Darinth
Darinth

Reputation: 510

Getting a constant from a GLSL shader

I have a shader written in GLSL with an array of structs for holding light data. I use a constant to declare the array size, as is good practice. Let's say this variable is declared as

const int NUM_POINT_LIGHTS = 100;

How can I use C++ to pull this data out of the shader, so that my C++ program knows exactly how many lights it has available to it? I've tried declaring it as

const uniform int NUM_POINT_LIGHTS = 100;

As expected, this didn't work (though oddly enough, it appears as though the uniform specification simply overrode the const specification, as the OpenGL complained that I was initializing an array with a non-const value). I also tried

const int NUM_POINT_LIGHTS = 100;
uniform numPointLights = NUM_POINT_LIGHTS;

This would work, except for the fact that GLSL optimizes away unused uniforms so I have to track glsl into thinking the uniform is used somehow in order to be able to get a hold of the data. I've not been able to find any other method to query a program to get a constant value. Does anybody have any ideas how I might be able to pull a constant out of a shader so my program to get information that is functionally encoded in the shader for it's use?

Upvotes: 6

Views: 3378

Answers (2)

Reto Koradi
Reto Koradi

Reputation: 54592

I don't think you can directly get the value of the constant. However, I figure you must use the value of the constant, most likely as the size of a uniform array. If that's the case, you can get the size of the uniform array, which indirectly gets you the value of the constant.
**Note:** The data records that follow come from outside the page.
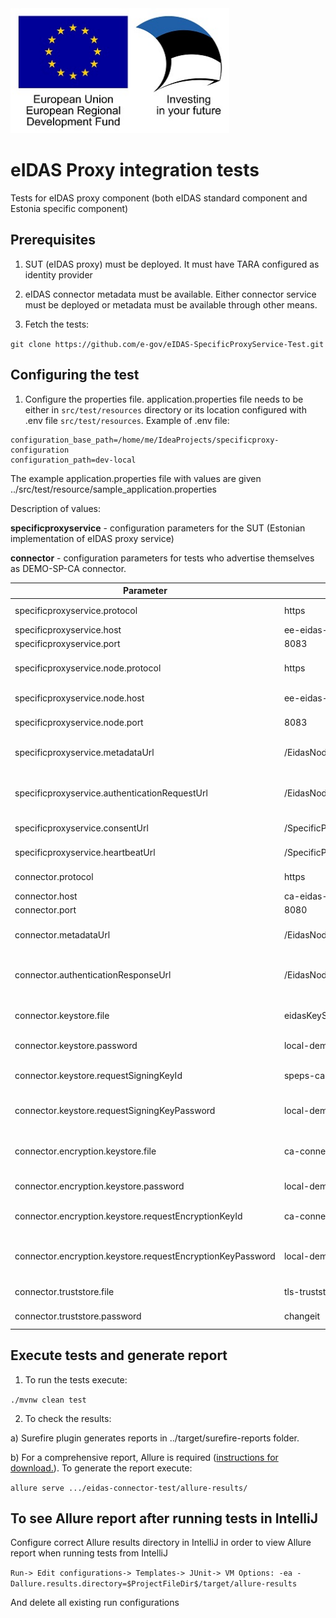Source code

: <img src='doc/img/eu_regional_development_fund_horizontal.jpg' width="350" height="200">

# eIDAS Proxy integration tests

Tests for eIDAS proxy component (both eIDAS standard component and Estonia specific component)

## Prerequisites

1. SUT (eIDAS proxy) must be deployed. It must have TARA configured as identity provider
   
2. eIDAS connector metadata must be available. Either connector service must be deployed or metadata must be available through other means.
   
3. Fetch the tests:

`git clone https://github.com/e-gov/eIDAS-SpecificProxyService-Test.git`

## Configuring the test

1. Configure the properties file. 
   application.properties file needs to be either in `src/test/resources` directory or its location configured with .env file `src/test/resources`.
   Example of .env file:
   
```
configuration_base_path=/home/me/IdeaProjects/specificproxy-configuration
configuration_path=dev-local
```   

The example application.properties file with values are given ../src/test/resource/sample_application.properties

Description of values:

**specificproxyservice** - configuration parameters for the SUT (Estonian implementation of eIDAS proxy service)

**connector** - configuration parameters for tests who advertise themselves as DEMO-SP-CA connector.

| Parameter | Default |  Description |
|------------|--------------|------------|
| specificproxyservice.protocol | https  | Service protocol. | 
| specificproxyservice.host | ee-eidas-proxy  | Service URL. | 
| specificproxyservice.port | 8083  | Service port. | 
| specificproxyservice.node.protocol | https  | Service single node  protocol. | 
| specificproxyservice.node.host | ee-eidas-proxy  | Service single node  URL. | 
| specificproxyservice.node.port | 8083  | Service single node  port. | 
| specificproxyservice.metadataUrl | /EidasNode/ServiceMetadata  | Service metadata endpoint. | 
| specificproxyservice.authenticationRequestUrl | /EidasNode/ColleagueRequest  | Service authentication start endpoint. | 
| specificproxyservice.consentUrl | /SpecificProxyService/Consent  | Consent endpoint. | 
| specificproxyservice.heartbeatUrl | /SpecificProxyService/heartbeat  | Heartbeat endpoint. | 
| connector.protocol | https  | Service protocol. | 
| connector.host | ca-eidas-connector  | Service URL. | 
| connector.port | 8080  | Service port. | 
| connector.metadataUrl | /EidasNode/ConnectorMetadata  | Service metadata endpoint. | 
| connector.authenticationResponseUrl | /EidasNode/ColleagueResponse  | Service authentication response endpoint. | 
| connector.keystore.file | eidasKeyStore_Connector_CA.jks  | Keystore with request signing key. | 
| connector.keystore.password | local-demo  | Keystore password. | 
| connector.keystore.requestSigningKeyId | speps-ca-demo-certificate  | Key id for request signing | 
| connector.keystore.requestSigningKeyPassword | local-demo  | Request signing key password. | 
| connector.encryption.keystore.file | ca-connector-encryption.jks  | Keystore with response decryption key. | 
| connector.encryption.keystore.password | local-demo  | Keystore password. | 
| connector.encryption.keystore.requestEncryptionKeyId | ca-connector-encryption  | Key id for response decryption. | 
| connector.encryption.keystore.requestEncryptionKeyPassword | local-demo  | Response decryption key password. | 
| connector.truststore.file | tls-truststore.p12  | TLS truststore. | 
| connector.truststore.password | changeit  | TLS truststore password. | 

## Execute tests and generate report

1. To run the tests execute:

`./mvnw clean test`

2. To check the results:

a) Surefire plugin generates reports in ../target/surefire-reports folder.

b) For a comprehensive report, Allure is required ([instructions for download.](https://docs.qameta.io/allure/#_installing_a_commandline)). To generate the report execute:

`allure serve .../eidas-connector-test/allure-results/`

## To see Allure report after running tests in IntelliJ 

Configure correct Allure results directory in IntelliJ in order to view Allure report when running tests from IntelliJ

`Run-> Edit configurations-> Templates-> JUnit-> VM Options: -ea -Dallure.results.directory=$ProjectFileDir$/target/allure-results`

And delete all existing run configurations

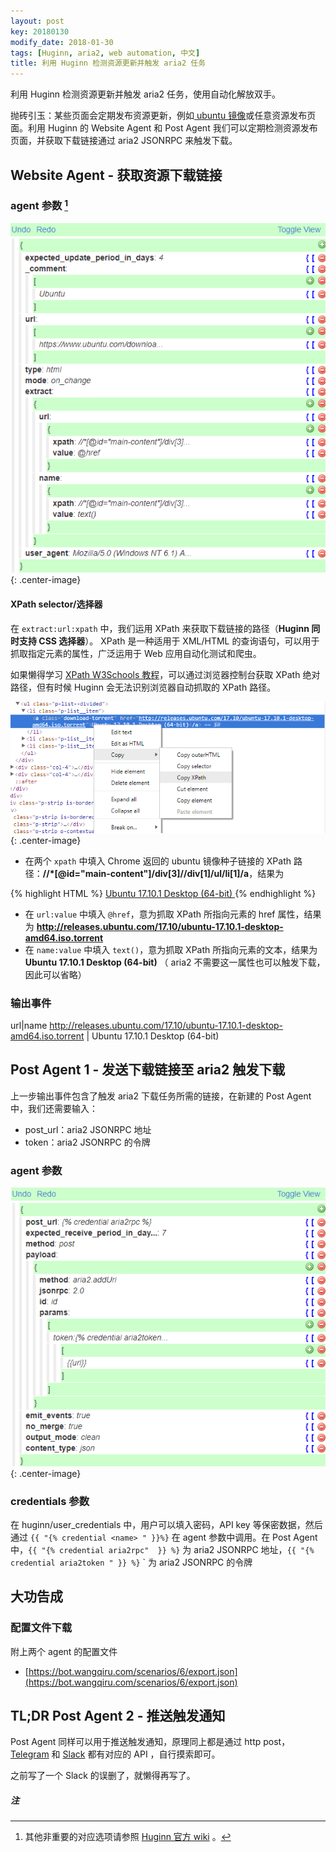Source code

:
 ```yaml
---
layout: post
key: 20180130
modify_date: 2018-01-30
tags: [Huginn, aria2, web automation, 中文]
title: 利用 Huginn 检测资源更新并触发 aria2 任务
---
```


利用 Huginn 检测资源更新并触发 aria2 任务，使用自动化解放双手。

<!--more-->

抛砖引玉：某些页面会定期发布资源更新，例如[ ubuntu 镜像](https://www.ubuntu.com/download/alternative-downloads)或任意资源发布页面。利用 Huginn 的 Website Agent 和 Post Agent 我们可以定期检测资源发布页面，并获取下载链接通过 aria2 JSONRPC 来触发下载。

## Website Agent - 获取资源下载链接

### agent 参数 [^1]
![Huginn Website Agent](/assets/images/2018-01-30/huginn_agent_1.png){: .center-image} 

#### XPath selector/选择器
在 `extract:url:xpath` 中，我们运用 XPath 来获取下载链接的路径（**Huginn 同时支持 CSS 选择器**）。 XPath 是一种适用于 XML/HTML 的查询语句，可以用于抓取指定元素的属性，广泛运用于 Web 应用自动化测试和爬虫。

如果懒得学习 [XPath W3Schools 教程](https://www.w3schools.com/xml/xpath_intro.asp)，可以通过浏览器控制台获取 XPath 绝对路径，但有时候 Huginn 会无法识别浏览器自动抓取的 XPath 路径。

![浏览器控制台获取 XPath 路径](/assets/images/2018-01-30/xpath-selector.png){: .center-image} 


- 在两个 `xpath` 中填入 Chrome 返回的 ubuntu 镜像种子链接的 XPath 路径：**//*[@id="main-content"]/div[3]//div[1]/ul/li[1]/a**，结果为

{% highlight HTML %}
<a class="download-torrent" href="http://releases.ubuntu.com/17.10/ubuntu-17.10.1-desktop-amd64.iso.torrent">
  Ubuntu 17.10.1 Desktop (64-bit)
</a>
{% endhighlight %}

- 在 `url:value` 中填入 `@href`，意为抓取 XPath 所指向元素的 href 属性，结果为 **http://releases.ubuntu.com/17.10/ubuntu-17.10.1-desktop-amd64.iso.torrent**
- 在 `name:value` 中填入 `text()`，意为抓取 XPath 所指向元素的文本，结果为 **Ubuntu 17.10.1 Desktop (64-bit)** （ aria2 不需要这一属性也可以触发下载，因此可以省略）


### 输出事件

url|name
http://releases.ubuntu.com/17.10/ubuntu-17.10.1-desktop-amd64.iso.torrent | Ubuntu 17.10.1 Desktop (64-bit)


## Post Agent 1 - 发送下载链接至 aria2 触发下载

上一步输出事件包含了触发 aria2 下载任务所需的链接，在新建的 Post Agent 中，我们还需要输入：
- post_url：aria2 JSONRPC 地址
- token：aria2 JSONRPC 的令牌


### agent 参数
![Huginn Post Agent](/assets/images/2018-01-30/huginn_agent_2.png){: .center-image} 



### credentials 参数
在 huginn/user_credentials 中，用户可以填入密码，API key 等保密数据，然后通过 `{{ "{% credential <name> " }}%}` 在 agent 参数中调用。在 Post Agent 中，`{{ "{% credential aria2rpc"  }} %}` 为 aria2 JSONRPC 地址，`{{ "{% credential aria2token " }} %}` ` 为 aria2 JSONRPC 的令牌

## 大功告成

### 配置文件下载
附上两个 agent 的配置文件
- [https://bot.wangqiru.com/scenarios/6/export.json](https://bot.wangqiru.com/scenarios/6/export.json)


## TL;DR Post Agent 2 - 推送触发通知

Post Agent 同样可以用于推送触发通知，原理同上都是通过 http post，[Telegram](https://core.telegram.org/bots/api#making-requests) 和 [Slack](https://api.slack.com/incoming-webhooks#sending_messages) 都有对应的 API ，自行摸索即可。

之前写了一个 Slack 的误删了，就懒得再写了。

##### 注
[^1]: 其他非重要的对应选项请参照 [Huginn 官方 wiki](https://github.com/huginn/huginn/wiki)  。

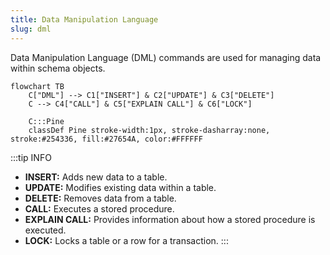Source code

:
 ```yaml
---
title: Data Manipulation Language
slug: dml
---
```


Data Manipulation Language (DML) commands are used for managing data within schema objects.

```mermaid
flowchart TB
    C["DML"] --> C1["INSERT"] & C2["UPDATE"] & C3["DELETE"]
    C --> C4["CALL"] & C5["EXPLAIN CALL"] & C6["LOCK"]

    C:::Pine
    classDef Pine stroke-width:1px, stroke-dasharray:none, stroke:#254336, fill:#27654A, color:#FFFFFF
```

:::tip INFO

- **INSERT:** Adds new data to a table.
- **UPDATE:** Modifies existing data within a table.
- **DELETE:** Removes data from a table.
- **CALL:** Executes a stored procedure.
- **EXPLAIN CALL:** Provides information about how a stored procedure is executed.
- **LOCK:** Locks a table or a row for a transaction.
  :::
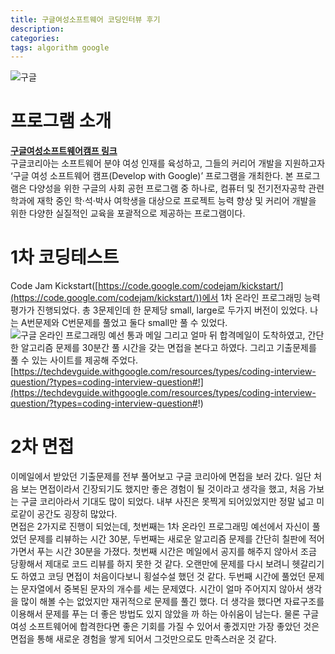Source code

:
 ```yaml
---
title: 구글여성소프트웨어 코딩인터뷰 후기
description: 
categories: 
tags: algorithm google
---
```


![구글](https://thumbs.gfycat.com/HilariousSphericalKoala-mobile.jpg)

# 프로그램 소개

**[구글여성소프트웨어캠프 링크](https://events.withgoogle.com/dwg/)<br/>**
구글코리아는 소프트웨어 분야 여성 인재를 육성하고, 그들의 커리어 개발을 지원하고자 ‘구글 여성 소프트웨어 캠프(Develop with Google)’ 프로그램을 개최한다. 
본 프로그램은 다양성을 위한 구글의 사회 공헌 프로그램 중 하나로, 컴퓨터 및 전기전자공학 관련 학과에 재학 중인 학·석·박사 여학생을 대상으로 프로젝트 능력 향상 및 
커리어 개발을 위한 다양한 실질적인 교육을 포괄적으로 제공하는 프로그램이다.

# 1차 코딩테스트

Code Jam Kickstart([https://code.google.com/codejam/kickstart/](https://code.google.com/codejam/kickstart/))에서 1차 온라인 프로그래밍 능력 평가가 진행되었다.
총 3문제인데 한 문제당 small, large로 두가지 버전이 있었다. 나는 A번문제와 C번문제를 풀었고 둘다 small만 풀 수 있었다. 
![구글 온라인 프로그래밍 예선 통과 메일](../assets/images/google-mail)
그리고 얼마 뒤 합격메일이 도착하였고, 간단한 알고리즘 문제를 30분간 풀 시간을 갖는 면접을 본다고 하였다. 그리고 기출문제를 풀 수 있는 사이트를 제공해 주었다. [https://techdevguide.withgoogle.com/resources/types/coding-interview-question/?types=coding-interview-question#!](https://techdevguide.withgoogle.com/resources/types/coding-interview-question/?types=coding-interview-question#!)

# 2차 면접

이메일에서 받았던 기출문제를 전부 풀어보고 구글 코리아에 면접을 보러 갔다. 일단 처음 보는 면접이라서 긴장되기도 했지만 좋은 경험이 될 것이라고 생각을 했고, 처음 가보는 구글 코리아라서 기대도 많이 되었다. 내부 사진은 못찍게 되어있었지만 정말 넓고 미로같이 공간도 굉장히 많았다.<br/>
면접은 2가지로 진행이 되었는데, 첫번째는 1차 온라인 프로그래밍 예선에서 자신이 풀었던 문제를 리뷰하는 시간 30분, 두번째는 새로운 알고리즘 문제를 간단히 칠판에 적어가면서 푸는 시간 30분을 가졌다. 첫번째 시간은 메일에서 공지를 해주지 않아서 조금 당황해서 제대로 코드 리뷰를 하지 못한 것 같다. 오랜만에 문제를 다시 보려니 헷갈리기도 하였고 코딩 면접이 처음이다보니 횡설수설 했던 것 같다. 두번째 시간에 풀었던 문제는 문자열에서 중복된 문자의 개수를 세는 문제였다. 시간이 얼마 주어지지 않아서 생각을 많이 해볼 수는 없었지만 재귀적으로 문제를 풀긴 했다. 더 생각을 했다면 자료구조를 이용해서 문제를 푸는 더 좋은 방법도 있지 않았을 까 하는 아쉬움이 남는다. 물론 구글 여성 소프트웨어에 합격한다면 좋은 기회를 가질 수 있어서 좋겠지만 가장 좋았던 것은 면접을 통해 새로운 경험을 쌓게 되어서 그것만으로도 만족스러운 것 같다.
Say your shader contains something like this:

const int NUM_POINT_LIGHTS = 100;
uniform vec3 LightPositions[NUM_POINT_LIGHTS];

Then you can first get the index of this uniform:

const GLchar* uniformName = "LightPositions";
GLuint uniformIdx = 0;
glGetUniformIndices(program, 1, &uniformName, &uniformIdx);

Using this index, you can then retrieve attributes of this uniform:

const int nameLen = strlen("LightPositions") + 1;
const GLchar name[nameLen];
GLint uniformSize = 0;
GLenum uniformType = GL_NONE;
glGetActiveUniform(program, uniformIdx, nameLen, NULL,
                   &uniformSize, &uniformType, name);

uniformSize should then be the value of the NUM_POINT_LIGHTS constant. Note that I haven't tried this, but I hope I got the arguments right based on the documentation.

A somewhat ugly but possibly very practical solution is of course to parse the value out of the shader source code. Since you need to read it in anyway before passing it to glShaderSource(), picking out the constant value should be easy enough.

Yet another option, if your main goal is to avoid having the constant in multiple places, is to define it in your C++ code, and add the constant definition to the shader code dynamically after reading in the shader code, and before passing it go glShaderSource().

Upvotes: 9

BlamKiwi
BlamKiwi

Reputation: 2193

You can't just query a constant from a GLSL program. No such thing is defined in the GLSL spec.